ITUC'un yayımladığı bir başka araştırma ise dünyanın önde gelen 50 şirketinin tedarik zincirlerinde bin bir zorluk içinde çalışıp didinen 116 milyon kişilik gizli bir işgücünün varlığını gözler önüne seriyor.
3,4 trilyon dolar toplam gelire sahip bu şirketler için üretim yapan işçilerin sadece yüzde 6'sı doğrudan istihdam ediliyor. Bu şirketlerin küresel tedarik zincirlerindeki milyonlarca işçi düşük ücretlerin, güvencesiz çalışmanın, güvenlikten yoksun çalışma koşullarının oluşturduğu cenderede sendikal haklardan yoksun bir şekilde çalışıyor.
Adil Geçiş
IndustriALL öbür küresel sendikalarla birlikte Davos'ta, sanayinin teknolojik dönüşümünden ve karbon emisyonlarını azaltmaya yönelik küresel çabalardan etkilenen işçiler için Adil Geçiş'i savunacak.
Raina, “Sürdürülebilir sanayilerde insana yakışır çalışma yaratırken, bugünün işçilerine ve onların toplumsal çevrelerine saygı gösteren bir adil geçişe ihtiyacımız var” diyor.

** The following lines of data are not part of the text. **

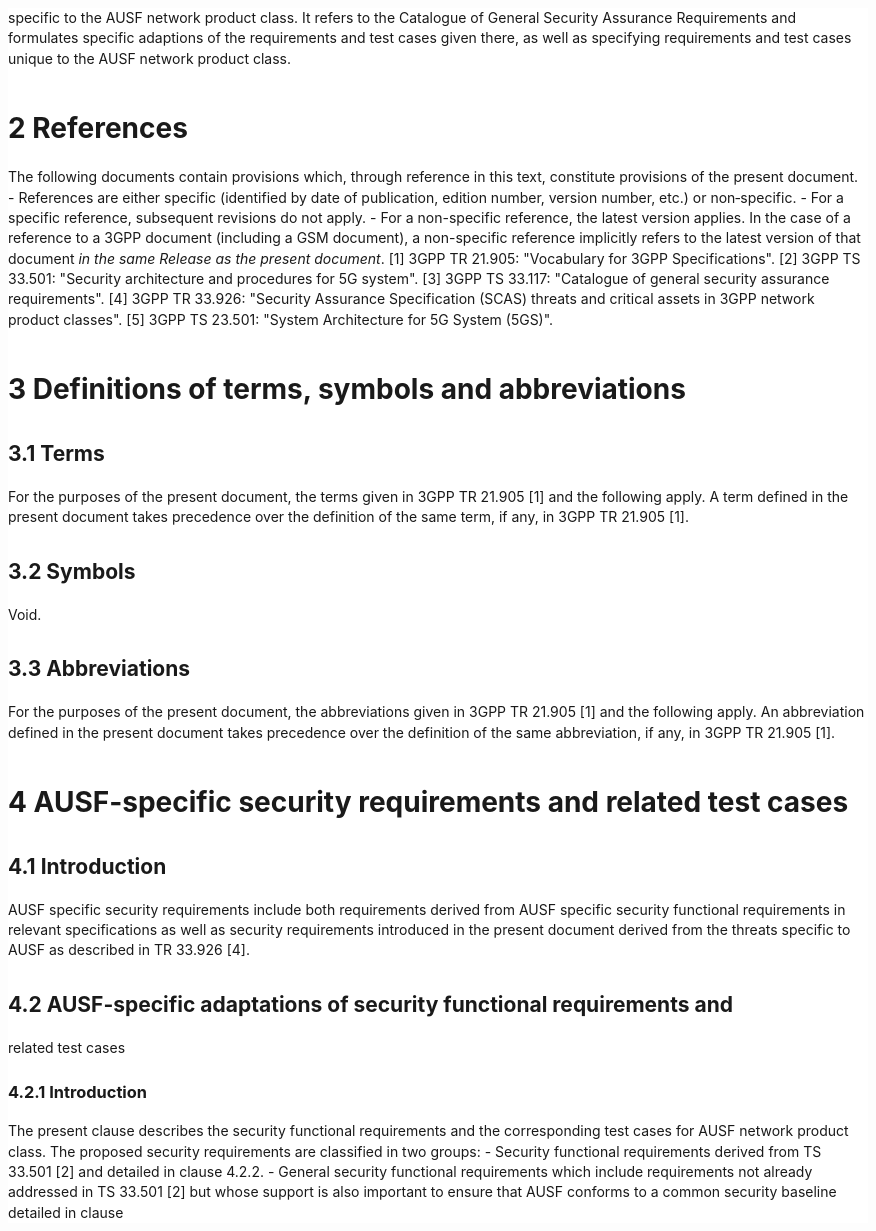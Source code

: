 specific to the AUSF network product class. It refers to the Catalogue of
General Security Assurance Requirements and formulates specific adaptions of
the requirements and test cases given there, as well as specifying
requirements and test cases unique to the AUSF network product class.
# 2 References
The following documents contain provisions which, through reference in this
text, constitute provisions of the present document.
\- References are either specific (identified by date of publication, edition
number, version number, etc.) or non‑specific.
\- For a specific reference, subsequent revisions do not apply.
\- For a non-specific reference, the latest version applies. In the case of a
reference to a 3GPP document (including a GSM document), a non-specific
reference implicitly refers to the latest version of that document _in the
same Release as the present document_.
[1] 3GPP TR 21.905: \"Vocabulary for 3GPP Specifications\".
[2] 3GPP TS 33.501: \"Security architecture and procedures for 5G system\".
[3] 3GPP TS 33.117: \"Catalogue of general security assurance requirements\".
[4] 3GPP TR 33.926: \"Security Assurance Specification (SCAS) threats and
critical assets in 3GPP network product classes\".
[5] 3GPP TS 23.501: \"System Architecture for 5G System (5GS)\".
# 3 Definitions of terms, symbols and abbreviations
## 3.1 Terms
For the purposes of the present document, the terms given in 3GPP TR 21.905
[1] and the following apply. A term defined in the present document takes
precedence over the definition of the same term, if any, in 3GPP TR 21.905
[1].
## 3.2 Symbols
Void.
## 3.3 Abbreviations
For the purposes of the present document, the abbreviations given in 3GPP TR
21.905 [1] and the following apply. An abbreviation defined in the present
document takes precedence over the definition of the same abbreviation, if
any, in 3GPP TR 21.905 [1].
# 4 AUSF-specific security requirements and related test cases
## 4.1 Introduction
AUSF specific security requirements include both requirements derived from
AUSF specific security functional requirements in relevant specifications as
well as security requirements introduced in the present document derived from
the threats specific to AUSF as described in TR 33.926 [4].
## 4.2 AUSF-specific adaptations of security functional requirements and
related test cases
### 4.2.1 Introduction
The present clause describes the security functional requirements and the
corresponding test cases for AUSF network product class. The proposed security
requirements are classified in two groups:
\- Security functional requirements derived from TS 33.501 [2] and detailed in
clause 4.2.2.
\- General security functional requirements which include requirements not
already addressed in TS 33.501 [2] but whose support is also important to
ensure that AUSF conforms to a common security baseline detailed in clause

ILO'nun istihdamla ilgili 2016 raporuna göre, önümüzdeki iki yılda işsiz sayısının 4,8 milyon artması beklenirken, gelişmekte olan ekonomilerdeki işçiler büyük zorluklarla karşı karşıya kalacak.
Yeni işyeri
Dördüncü sanayi devrimi çalışma, işyeri, iş sağlığı ve güvenliği ve esneklik kavramlarının anlamlarını değiştiriyor. Birçok geleneksel işyeri kaybolurken, yenileri oluşacak, ama bu sürecin istihdam üzerindeki genel etkisinin ne olacağı belli değil. Şimdiden belli olan, işçilere teknolojik gelişmelerle baş edebilmeleri için yeni beceriler kazandırılması gerektiği.
Raina şu sonuca varıyor: “Dönüşüm gerçekleşirken, IndustriALL'un hedefi aynı kalıyor: kaliteli istihdamı, geçim ücretini, güvenli işyerlerini ve sendikalaşma hakkını içeren, güçlü ve sürdürülebilir bir sanayi temeli kurmak.”